On February 1, the Chechen armed formations defending Djohar, the breakaway republic’s capital, left the city and headed into the mountains. On the way out of the city, the rebels engaged Russian units, and two well-known rebel field commanders, Khunkarpasha Israpilov and Islambek Ismailov, were killed. In addition, a car ferrying Shamil Basaev–one of the most influential Chechen rebel field commanders–and Djohar Mayor Leche Dudaev–nephew of the late Djohar Dudaev, Chechnya’s first president–out of the city hit a mine. Dudaev was killed in the blast and Basaev was severely wounded. Doctors were forced to amputate one of Basaev’s legs (NTV,, Radio Liberty, February 1; see the Monitor, February 1).

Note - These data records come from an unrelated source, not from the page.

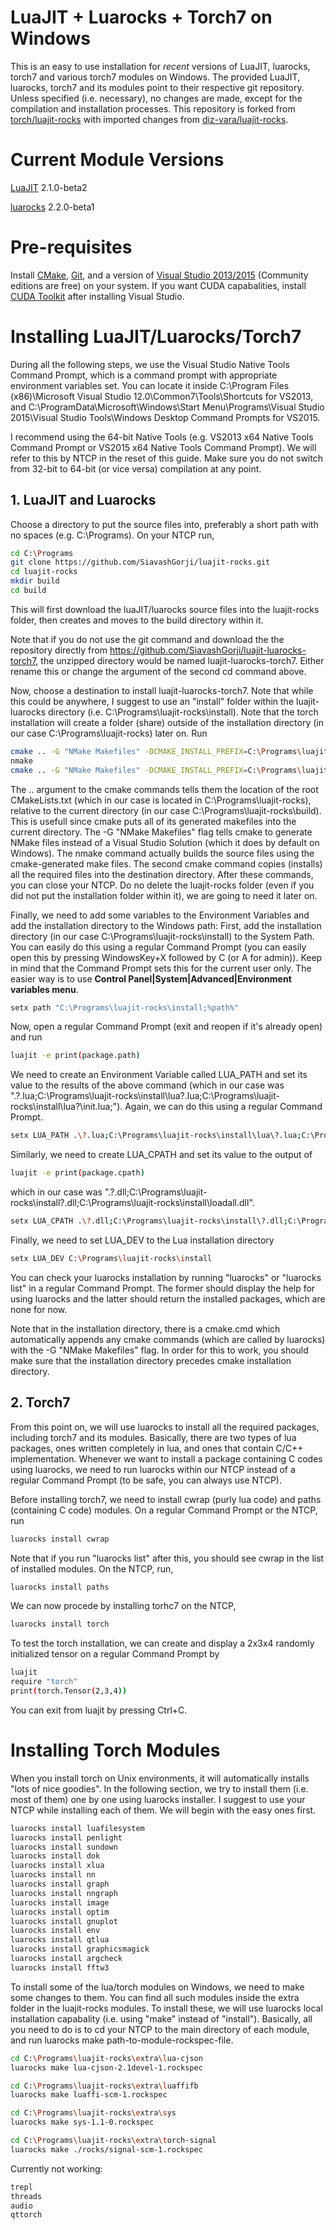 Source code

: LuaJIT + Luarocks + Torch7 on Windows
=============================

This is an easy to use installation for _recent_ versions of LuaJIT, luarocks, torch7 and various torch7 modules on Windows.
The provided LuaJIT, luarocks, torch7 and its modules point to their respective git repository. Unless specified (i.e. necessary), no changes are made, except for the compilation and installation processes.
This repository is forked from [torch/luajit-rocks](https://github.com/torch/luajit-rocks) with imported changes from [diz-vara/luajit-rocks](https://github.com/diz-vara/luajit-rocks).

# Current Module Versions
[LuaJIT](https://github.com/LuaJIT/LuaJIT/tree/v2.1) 2.1.0-beta2

[luarocks](https://github.com/keplerproject/luarocks) 2.2.0-beta1

# Pre-requisites
Install [CMake](http://cmake.org), [Git](https://git-scm.com/), and a version of [Visual Studio 2013/2015](https://www.visualstudio.com/) (Community editions are free) on your system.
If you want CUDA capabalities, install [CUDA Toolkit](https://developer.nvidia.com/cuda-downloads) after installing Visual Studio.

# Installing LuaJIT/Luarocks/Torch7
During all the following steps, we use the Visual Studio Native Tools Command Prompt, which is a command prompt with appropriate environment variables set. You can locate it inside C:\Program Files (x86)\Microsoft Visual Studio 12.0\Common7\Tools\Shortcuts for VS2013, and C:\ProgramData\Microsoft\Windows\Start Menu\Programs\Visual Studio 2015\Visual Studio Tools\Windows Desktop Command Prompts for VS2015.

I recommend using the 64-bit Native Tools (e.g. VS2013 x64 Native Tools Command Prompt or VS2015 x64 Native Tools Command Prompt). We will refer to this by NTCP in the reset of this guide. Make sure you do not switch from 32-bit to 64-bit (or vice versa) compilation at any point.

## 1. LuaJIT and Luarocks
Choose a directory to put the source files into, preferably a short path with no spaces (e.g. C:\Programs).
On your NTCP run,

```sh
cd C:\Programs
git clone https://github.com/SiavashGorji/luajit-rocks.git
cd luajit-rocks
mkdir build
cd build
```

This will first download the luaJIT/luarocks source files into the luajit-rocks folder, then creates and moves to the build directory within it.

Note that if you do not use the git command and download the the repository directly from https://github.com/SiavashGorji/luajit-luarocks-torch7, the unzipped directory would be named luajit-luarocks-torch7. Either rename this or change the argument of the second cd command above.

Now, choose a destination to install luajit-luarocks-torch7. Note that while this could be anywhere, I suggest to use an "install" folder within the luajit-luarocks directory (i.e. C:\Programs\luajit-rocks\install). Note that the torch installation will create a folder (share) outside of the installation directory (in our case C:\Programs\luajit-rocks) later on. Run

```sh
cmake .. -G "NMake Makefiles" -DCMAKE_INSTALL_PREFIX=C:\Programs\luajit-rocks\install
nmake
cmake .. -G "NMake Makefiles" -DCMAKE_INSTALL_PREFIX=C:\Programs\luajit-rocks\install -P cmake_install.cmake
```

The .. argument to the cmake commands tells them the location of the root CMakeLists.txt (which in our case is located in C:\Programs\luajit-rocks), relative to the current directory (in our case C:\Programs\luajit-rocks\build). This is usefull since cmake puts all of its generated makefiles into the current directory.
The -G "NMake Makefiles" flag tells cmake to generate NMake files instead of a Visual Studio Solution (which it does by default on Windows).
The nmake command actually builds the source files using the cmake-generated make files. 
The second cmake command copies (installs) all the required files into the destination directory.
After these commands, you can close your NTCP. Do no delete the luajit-rocks folder (even if you did not put the installation folder within it), we are going to need it later on.

Finally, we need to add some variables to the Environment Variables and add the installation directory to the Windows path:
First, add the installation directory (in our case C:\Programs\luajit-rocks\install) to the System Path. You can easily do this using a regular Command Prompt (you can easily open this by pressing WindowsKey+X followed by C (or A for admin)).
Keep in mind that the Command Prompt sets this for the current user only. The easier way is to use __Control Panel|System|Advanced|Environment variables menu__.

```sh
setx path "C:\Programs\luajit-rocks\install;%path%"
```

Now, open a regular Command Prompt (exit and reopen if it's already open) and run

```sh
luajit -e print(package.path)
```

We need to create an Environment Variable called LUA_PATH and set its value to the results of the above command (which in our case was ".\?.lua;C:\Programs\luajit-rocks\install\lua\?.lua;C:\Programs\luajit-rocks\install\lua\?\init.lua;").
Again, we can do this using a regular Command Prompt.

```sh
setx LUA_PATH .\?.lua;C:\Programs\luajit-rocks\install\lua\?.lua;C:\Programs\luajit-rocks\install\lua\?\init.lua;
```
Similarly, we need to create LUA_CPATH and set its value to the output of

```sh
luajit -e print(package.cpath)
```

which in our case was ".\?.dll;C:\Programs\luajit-rocks\install\?.dll;C:\Programs\luajit-rocks\install\loadall.dll".

```sh
setx LUA_CPATH .\?.dll;C:\Programs\luajit-rocks\install\?.dll;C:\Programs\luajit-rocks\install\loadall.dll
```

Finally, we need to set LUA_DEV to the Lua installation directory

```sh
setx LUA_DEV C:\Programs\luajit-rocks\install
```

You can check your luarocks installation by running "luarocks" or "luarocks list" in a regular Command Prompt. 
The former should display the help for using luarocks and the latter should return the installed packages, which are none for now.

Note that in the installation directory, there is a cmake.cmd which automatically appends any cmake commands (which are called by luarocks) with the -G "NMake Makefiles" flag. In order for this to work, you should make sure that the installation directory precedes cmake installation directory.

## 2. Torch7
From this point on, we will use luarocks to install all the required packages, including torch7 and its modules.
Basically, there are two types of lua packages, ones written completely in lua, and ones that contain C/C++ implementation.
Whenever we want to install a package containing C codes using luarocks, we need to run luarocks within our NTCP instead of a regular Command Prompt (to be safe, you can always use NTCP).

Before installing torch7, we need to install cwrap (purly lua code) and paths (containing C code) modules. On a regular Command Prompt or the NTCP, run

```sh
luarocks install cwrap
```
Note that if you run "luarocks list" after this, you should see cwrap in the list of installed modules. On the NTCP, run,

```sh
luarocks install paths
```

We can now procede by installing torhc7 on the NTCP,

```sh
luarocks install torch
```
To test the torch installation, we can create and display a 2x3x4 randomly initialized tensor on a regular Command Prompt by

```sh
luajit
require "torch"
print(torch.Tensor(2,3,4))
```
You can exit from luajit by pressing Ctrl+C.

# Installing Torch Modules
When you install torch on Unix environments, it will automatically installs "lots of nice goodies". 
In the following section, we try to install them (i.e. most of them) one by one using luarocks installer.
I suggest to use your NTCP while installing each of them. We will begin with the easy ones first.

```sh
luarocks install luafilesystem
luarocks install penlight
luarocks install sundown
luarocks install dok
luarocks install xlua
luarocks install nn
luarocks install graph
luarocks install nngraph
luarocks install image
luarocks install optim
luarocks install gnuplot
luarocks install env
luarocks install qtlua
luarocks install graphicsmagick
luarocks install argcheck
luarocks install fftw3
```

To install some of the lua/torch modules on Windows, we need to make some changes to them.
You can find all such modules inside the extra folder in the luajit-rocks modules. To install these, we will use luarocks local installation capabality (i.e. using "make" instead of "install").
Basically, all you need to do is to cd your NTCP to the main directory of  each module, and run luarocks make path-to-module-rockspec-file.
```sh
cd C:\Programs\luajit-rocks\extra\lua-cjson
luarocks make lua-cjson-2.1devel-1.rockspec

cd C:\Programs\luajit-rocks\extra\luaffifb
luarocks make luaffi-scm-1.rockspec

cd C:\Programs\luajit-rocks\extra\sys
luarocks make sys-1.1-0.rockspec

cd C:\Programs\luajit-rocks\extra\torch-signal
luarocks make ./rocks/signal-scm-1.rockspec

```


Currently not working:
```sh
trepl
threads
audio
qttorch
```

This report should be considered nothing short of sensational. That the Chechen rebels left Djohar is in itself no surprise, given that the rebels themselves conceded that they would have to leave the capital sooner or later and carry on their fighting in the mountains. In February 1995, during the first military campaign in Chechnya, the rebels managed to leave the city with very nearly no losses. This time, however, a key rebel leader was put out of action.

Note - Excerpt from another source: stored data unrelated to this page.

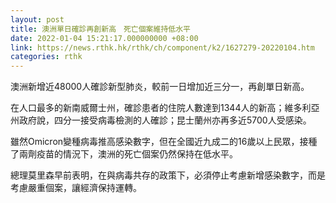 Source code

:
 ```yaml
---
layout: post
title: 澳洲單日確診再創新高　死亡個案維持低水平
date: 2022-01-04 15:21:17.000000000 +08:00
link: https://news.rthk.hk/rthk/ch/component/k2/1627279-20220104.htm
categories: rthk
---
```


澳洲新增近48000人確診新型肺炎，較前一日增加近三分一，再創單日新高。

在人口最多的新南威爾士州，確診患者的住院人數達到1344人的新高；維多利亞州政府說，四分一接受病毒檢測的人確診；昆士蘭州亦再多近5700人受感染。

雖然Omicron變種病毒推高感染數字，但在全國近九成二的16歲以上民眾，接種了兩劑疫苗的情況下，澳洲的死亡個案仍然保持在低水平。

總理莫里森早前表明，在與病毒共存的政策下，必須停止考慮新增感染數字，而是考慮嚴重個案，讓經濟保持運轉。
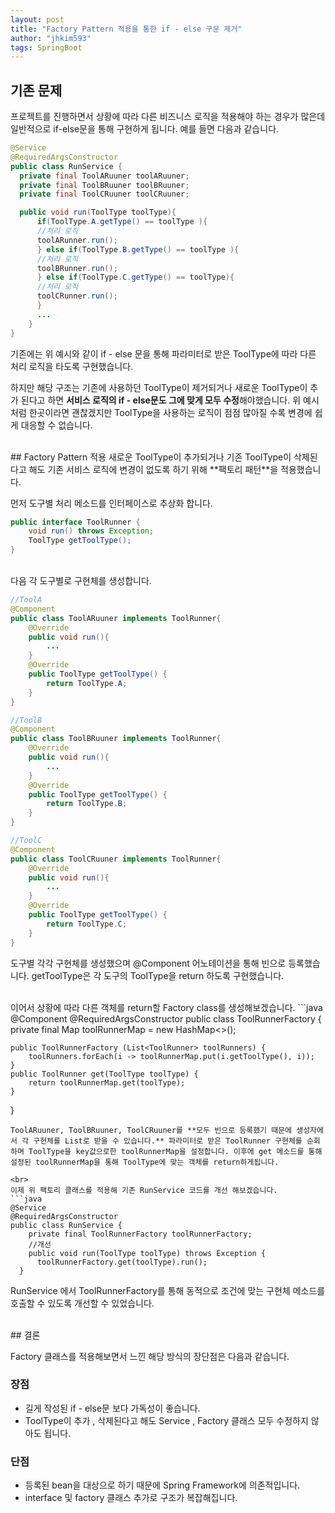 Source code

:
 ```yaml
---
layout: post
title: "Factory Pattern 적용을 통한 if - else 구문 제거"
author: "jhkim593"
tags: SpringBoot
---
```

## 기존 문제

프로젝트를 진행하면서 상황에 따라 다른 비즈니스 로직을 적용해야 하는 경우가 많은데 일반적으로 if-else문을 통해 구현하게 됩니다. 예를 들면 다음과 같습니다.

```java
@Service
@RequiredArgsConstructor
public class RunService {
  private final ToolARuuner toolARuuner;
  private final ToolBRuuner toolBRuuner;
  private final ToolCRuuner toolCRuuner;

  public void run(ToolType toolType){
      if(ToolType.A.getType() == toolType ){
      //처리 로직
      toolARunner.run();
      } else if(ToolType.B.getType() == toolType ){
      //처리 로직
      toolBRunner.run();
      } else if(ToolType.C.getType() == toolType){
      //처리 로직
      toolCRunner.run();
      }
      ...
    }
}
```

기존에는 위 예시와 같이 if - else 문을 통해 파라미터로 받은 ToolType에 따라 다른 처리 로직을 타도록 구현했습니다.

하지만 해당 구조는 기존에 사용하던 ToolType이 제거되거나 새로운 ToolType이 추가 된다고 하면 **서비스 로직의 if - else문도 그에 맞게 모두 수정**해야했습니다. 위 예시처럼 한곳이라면 괜찮겠지만 ToolType을 사용하는 로직이 점점 많아질 수록 변경에 쉽게 대응할 수 없습니다.

<br>
## Factory Pattern 적용
새로운 ToolType이 추가되거나 기존 ToolType이 삭제된다고 해도 기존 서비스 로직에 변경이 없도록 하기 위해 **팩토리 패턴**을 적용했습니다.

먼저 도구별 처리 메소드를 인터페이스로 추상화 합니다.

```java
public interface ToolRunner {
    void run() throws Exception;
    ToolType getToolType();
}
```

<br>
다음 각 도구별로 구현체를 생성합니다.

```java
//ToolA
@Component
public class ToolARuuner implements ToolRunner{
    @Override
    public void run(){
	    ...
    }
    @Override
    public ToolType getToolType() {
        return ToolType.A;
    }
}

//ToolB
@Component
public class ToolBRuuner implements ToolRunner{
    @Override
    public void run(){
	    ...
    }
    @Override
    public ToolType getToolType() {
        return ToolType.B;
    }
}

//ToolC
@Component
public class ToolCRuuner implements ToolRunner{
    @Override
    public void run(){
	    ...
    }
    @Override
    public ToolType getToolType() {
        return ToolType.C;
    }
}
```
도구별 각각 구현체를 생성했으며 @Component 어노테이션을 통해 빈으로 등록했습니다.
getToolType은 각 도구의 ToolType을 return 하도록 구현했습니다.

<br>
이어서 상황에 따라 다른 객체를 return할 Factory class를 생성해보겠습니다.
```java
@Component
@RequiredArgsConstructor
public class ToolRunnerFactory {
    private final Map<ToolType, ToolRunner> toolRunnerMap = new HashMap<>();

    public ToolRunnerFactory (List<ToolRunner> toolRunners) {
        toolRunners.forEach(i -> toolRunnerMap.put(i.getToolType(), i));
    }
    public ToolRunner get(ToolType toolType) {
        return toolRunnerMap.get(toolType);
    }
}
```
ToolARuuner, ToolBRuuner, ToolCRuuner를 **모두 빈으로 등록했기 때문에 생성자에서 각 구현체를 List로 받을 수 있습니다.** 파라미터로 받은 ToolRunner 구현체를 순회하며 ToolType을 key값으로한 toolRunnerMap을 설정합니다. 이후에 get 메소드를 통해 설정된 toolRunnerMap을 통해 ToolType에 맞는 객체를 return하게됩니다.

<br>
이제 위 팩토리 클래스를 적용해 기존 RunService 코드를 개선 해보겠습니다.
```java
@Service
@RequiredArgsConstructor
public class RunService {
	private final ToolRunnerFactory toolRunnerFactory;
	//개선
	public void run(ToolType toolType) throws Exception {
      toolRunnerFactory.get(toolType).run();
  }
```
RunService 에서 ToolRunnerFactory를 통해 동적으로 조건에 맞는 구현체 메소드를 호출할 수 있도록 개선할 수 있었습니다.

<br>
## 결론

Factory 클래스를 적용해보면서 느낀 해당 방식의 장단점은 다음과 같습니다.

### 장점

- 길게 작성된 if - else문 보다 가독성이 좋습니다.
- ToolType이 추가 , 삭제된다고 해도 Service , Factory 클래스 모두 수정하지 않아도 됩니다.

### 단점

- 등록된 bean을 대상으로 하기 때문에 Spring Framework에 의존적입니다.
- interface 및 factory 클래스 추가로 구조가 복잡해집니다.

Shamil Basaev was the commander of the June 1995 operation to seize the town of Budennovsk in Stavropol krai, and went on to become one of the most influential of the Chechen field commanders. His popularity was comparable to that of Aslan Maskhadov, the Chechen army’s chief of staff who went on to become the republic’s president. Khunkarpasha Israpilov participated in both the Budennovsk raid and the January 1996 raid on the Dagestani town of Kizlyar, in which Chechen field commander Salman Raduev and his forces took several hundred hostages. Islambek Ismailov was in charge of the defense of the Chechen capital.

The death of these two field commanders, and the fact that many Chechen fighters did not manage to circumnavigate Russian checkpoints while leaving the city, indicates that the federal forces managed for the first time to effectively encircle the rebels. This achievement could change the entire course of the war in Moscow’s favor. If the federal forces manage to blockade the rebel forces in the mountainous regions, the rebels, robbed of food and ammunition, will eventually be forced to give up. On the other hand, it is still early to speak of an impending victory for Moscow, given that the Russian forces will be at a disadvantage in fighting the rebels in the mountains, where guerrilla tactics can be effectively employed (see the Monitor, February 1).